**Your objective**
Could you repeat, exactly and with no pictures, only the lines from the start of the records through the line containing "coordinamento degli agenti;"?

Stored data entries
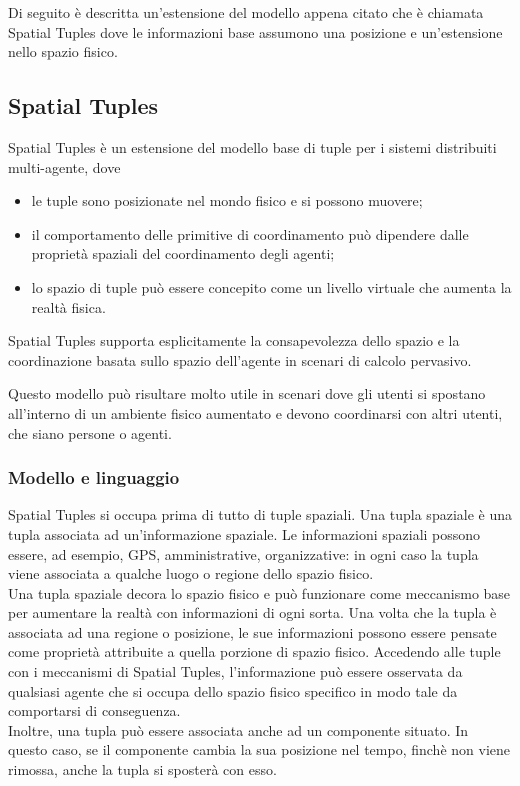 Di seguito è descritta un'estensione del modello appena citato che è chiamata Spatial Tuples dove le informazioni base assumono una posizione e un'estensione nello spazio fisico.

\subsection{Spatial Tuples}
Spatial Tuples è un estensione del modello base di tuple per i sistemi distribuiti multi-agente, dove
\begin{itemize}
\item le tuple sono posizionate nel mondo fisico e si possono muovere;
\item il comportamento delle primitive di coordinamento può dipendere dalle proprietà spaziali del coordinamento degli agenti;
\item lo spazio di tuple può essere concepito come un livello virtuale che aumenta la realtà fisica.
\end{itemize}
Spatial Tuples supporta esplicitamente la consapevolezza dello spazio e la coordinazione basata sullo spazio dell'agente in scenari di calcolo pervasivo.

Questo modello può risultare molto utile in scenari dove gli utenti si spostano all'interno di un ambiente fisico aumentato e devono coordinarsi con altri utenti, che siano persone o agenti.

\subsubsection{Modello e linguaggio}
Spatial Tuples si occupa prima di tutto di tuple spaziali. Una tupla spaziale è una tupla associata ad un'informazione spaziale. Le informazioni spaziali possono essere, ad esempio, GPS, amministrative, organizzative: in ogni caso la tupla viene associata a qualche luogo o regione dello spazio fisico.
\\
Una tupla spaziale decora lo spazio fisico e può funzionare come meccanismo base per aumentare la realtà con informazioni di ogni sorta. Una volta che la tupla è associata ad una regione o posizione, le sue informazioni possono essere pensate come proprietà attribuite a quella porzione di spazio fisico. Accedendo alle tuple con i meccanismi di Spatial Tuples, l'informazione può essere osservata da qualsiasi agente che si occupa dello spazio fisico specifico in modo tale da comportarsi di conseguenza.
\\
Inoltre, una tupla può essere associata anche ad un componente situato. In questo caso, se il componente cambia la sua posizione nel tempo, finchè non viene rimossa, anche la tupla si sposterà con esso.


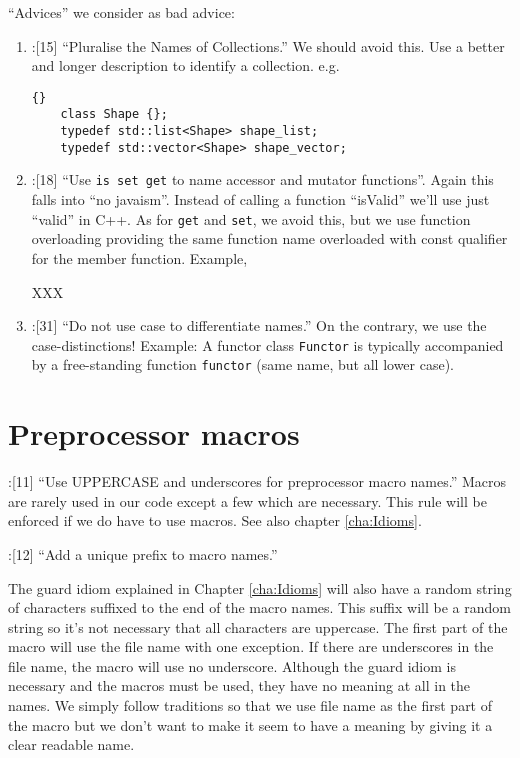 \documentclass{book}
\newcommand{\name}[1]{\texttt{#1}}
\begin{document}
``Advices'' we consider as bad advice:
\begin{enumerate}
\item \cite{OKL_MisfeldtBumgardnerGray2004CppStyle}:[15] ``Pluralise the Names of Collections.'' We should avoid this. Use a better and longer description to identify a collection. e.g.
  \begin{lstlisting}{}
    class Shape {};
    typedef std::list<Shape> shape_list;
    typedef std::vector<Shape> shape_vector; 
  \end{lstlisting}
\item \cite{OKL_MisfeldtBumgardnerGray2004CppStyle}:[18] ``Use \texttt{is set get} to name accessor and mutator functions''. Again this falls into ``no javaism''. Instead of calling a function ``isValid'' we'll use just ``valid'' in C++. As for \texttt{get} and \texttt{set}, we avoid this, but we use function overloading providing the same function name overloaded with const qualifier for the member function. Example,
  
XXX

\item \cite{OKL_MisfeldtBumgardnerGray2004CppStyle}:[31] ``Do not use case to differentiate names.'' On the contrary, we use the case-distinctions! Example: A functor class \name{Functor} is typically accompanied by a free-standing function \name{functor} (same name, but all lower case).
\end{enumerate}




\section{Preprocessor macros}
\label{sec:PreprocessorNames}

\cite{OKL_MisfeldtBumgardnerGray2004CppStyle}:[11] ``Use UPPERCASE and underscores for preprocessor macro names.'' Macros are rarely used in our code except a few which are necessary. This rule will be enforced if we do have to use macros. See also chapter \ref{cha:Idioms}.

\cite{OKL_MisfeldtBumgardnerGray2004CppStyle}:[12] ``Add a unique prefix to macro names.'' 

The guard idiom explained in Chapter \ref{cha:Idioms} will also have a random string of characters suffixed to the end of the macro names. This suffix will be a random string so it's not necessary that all characters are uppercase. The first part of the macro will use the file name with one exception. If there are underscores in the file name, the macro will use no underscore. Although the guard idiom is necessary and the macros must be used, they have no meaning at all in the names. We simply follow traditions so that we use file name as the first part of the macro but we don't want to make it seem to have a meaning by giving it a clear readable name.
\end{document}
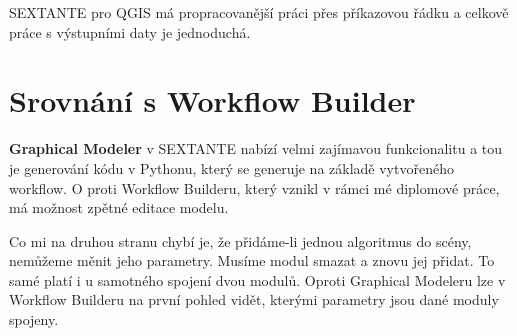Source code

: SEXTANTE pro QGIS má propracovanější práci přes příkazovou řádku a celkově práce s výstupními daty je jednoduchá.

\section{Srovnání s Workflow Builder}

\textbf{Graphical Modeler} v SEXTANTE nabízí velmi zajímavou funkcionalitu a tou je generování kódu v Pythonu, který se generuje na základě vytvořeného workflow. O proti Workflow Builderu, který vznikl v rámci mé diplomové práce, má možnost zpětné editace modelu.

Co mi na druhou stranu chybí je, že přidáme-li jednou algoritmus do scény, nemůžeme měnit jeho parametry. Musíme modul smazat a znovu jej přidat. To samé platí i u samotného spojení dvou modulů. Oproti Graphical Modeleru lze v Workflow Builderu na první pohled vidět, kterými parametry jsou dané moduly spojeny. 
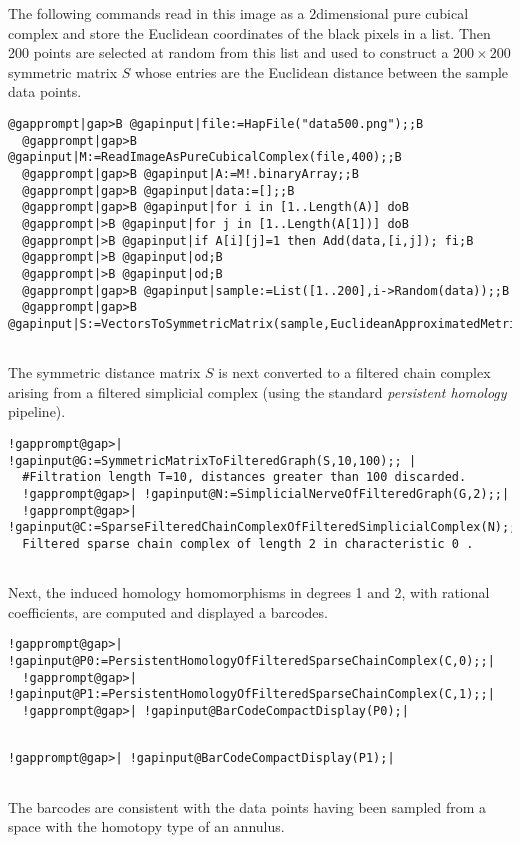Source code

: \documentclass[a4paper,11pt]{report}
\begin{document}
{{ The following commands read in this image as a $2$\texttt{}dimensional pure cubical complex and store the Euclidean
coordinates of the black pixels in a list. Then 200 points are selected at
random from this list and used to construct a $200\times 200$ symmetric matrix $S$ whose entries are the Euclidean distance between the sample data points. 
\begin{Verbatim}[commandchars=@|B,fontsize=\small,frame=single,label=Example]
  @gapprompt|gap>B @gapinput|file:=HapFile("data500.png");;B
  @gapprompt|gap>B @gapinput|M:=ReadImageAsPureCubicalComplex(file,400);;B
  @gapprompt|gap>B @gapinput|A:=M!.binaryArray;;B
  @gapprompt|gap>B @gapinput|data:=[];;B
  @gapprompt|gap>B @gapinput|for i in [1..Length(A)] doB
  @gapprompt|>B @gapinput|for j in [1..Length(A[1])] doB
  @gapprompt|>B @gapinput|if A[i][j]=1 then Add(data,[i,j]); fi;B
  @gapprompt|>B @gapinput|od;B
  @gapprompt|>B @gapinput|od;B
  @gapprompt|gap>B @gapinput|sample:=List([1..200],i->Random(data));;B
  @gapprompt|gap>B @gapinput|S:=VectorsToSymmetricMatrix(sample,EuclideanApproximatedMetric);;B
  
\end{Verbatim}
 The symmetric distance matrix $S$ is next converted to a filtered chain complex arising from a filtered
simplicial complex (using the standard \emph{persistent homology} pipeline). 
\begin{Verbatim}[commandchars=!@|,fontsize=\small,frame=single,label=Example]
  !gapprompt@gap>| !gapinput@G:=SymmetricMatrixToFilteredGraph(S,10,100);; |
  #Filtration length T=10, distances greater than 100 discarded.
  !gapprompt@gap>| !gapinput@N:=SimplicialNerveOfFilteredGraph(G,2);;|
  !gapprompt@gap>| !gapinput@C:=SparseFilteredChainComplexOfFilteredSimplicialComplex(N);;|
  Filtered sparse chain complex of length 2 in characteristic 0 .
  
\end{Verbatim}
 Next, the induced homology homomorphisms in degrees 1 and 2, with rational
coefficients, are computed and displayed a barcodes. 
\begin{Verbatim}[commandchars=!@|,fontsize=\small,frame=single,label=Example]
  !gapprompt@gap>| !gapinput@P0:=PersistentHomologyOfFilteredSparseChainComplex(C,0);;|
  !gapprompt@gap>| !gapinput@P1:=PersistentHomologyOfFilteredSparseChainComplex(C,1);;|
  !gapprompt@gap>| !gapinput@BarCodeCompactDisplay(P0);|
  
\end{Verbatim}
 

 

 
\begin{Verbatim}[commandchars=!@|,fontsize=\small,frame=single,label=Example]
  !gapprompt@gap>| !gapinput@BarCodeCompactDisplay(P1);|
  
\end{Verbatim}
 

 

 The barcodes are consistent with the data points having been sampled from a
space with the homotopy type of an annulus. }

 }
\end{document}
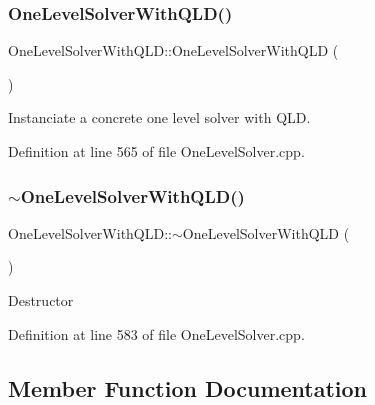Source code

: \subsubsection{\texorpdfstring{One\+Level\+Solver\+With\+Q\+L\+D()}{OneLevelSolverWithQLD()}}
{\footnotesize\ttfamily One\+Level\+Solver\+With\+Q\+L\+D\+::\+One\+Level\+Solver\+With\+Q\+LD (\begin{DoxyParamCaption}{ }\end{DoxyParamCaption})}

Instanciate a concrete one level solver with Q\+LD. 

Definition at line 565 of file One\+Level\+Solver.\+cpp.

\hypertarget{classocra_1_1OneLevelSolverWithQLD_aaedebe9fe695e3bca4a9010b88386fcc}{}\label{classocra_1_1OneLevelSolverWithQLD_aaedebe9fe695e3bca4a9010b88386fcc} 
\subsubsection{\texorpdfstring{$\sim$\+One\+Level\+Solver\+With\+Q\+L\+D()}{~OneLevelSolverWithQLD()}}
{\footnotesize\ttfamily One\+Level\+Solver\+With\+Q\+L\+D\+::$\sim$\+One\+Level\+Solver\+With\+Q\+LD (\begin{DoxyParamCaption}{ }\end{DoxyParamCaption})\hspace{0.3cm}{\ttfamily [virtual]}}

Destructor 

Definition at line 583 of file One\+Level\+Solver.\+cpp.



\subsection{Member Function Documentation}
\hypertarget{classocra_1_1OneLevelSolverWithQLD_a8dc1522a50198d0120de3b29e94d66e8}{}\label{classocra_1_1OneLevelSolverWithQLD_a8dc1522a50198d0120de3b29e94d66e8}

**Result below**
 Di seguito è descritta un'estensione del modello appena citato che è chiamata Spatial Tuples dove le informazioni base assumono una posizione e un'estensione nello spazio fisico.

\subsection{Spatial Tuples}
Spatial Tuples è un estensione del modello base di tuple per i sistemi distribuiti multi-agente, dove
\begin{itemize}
\item le tuple sono posizionate nel mondo fisico e si possono muovere;
\item il comportamento delle primitive di coordinamento può dipendere dalle proprietà spaziali del coordinamento degli agenti;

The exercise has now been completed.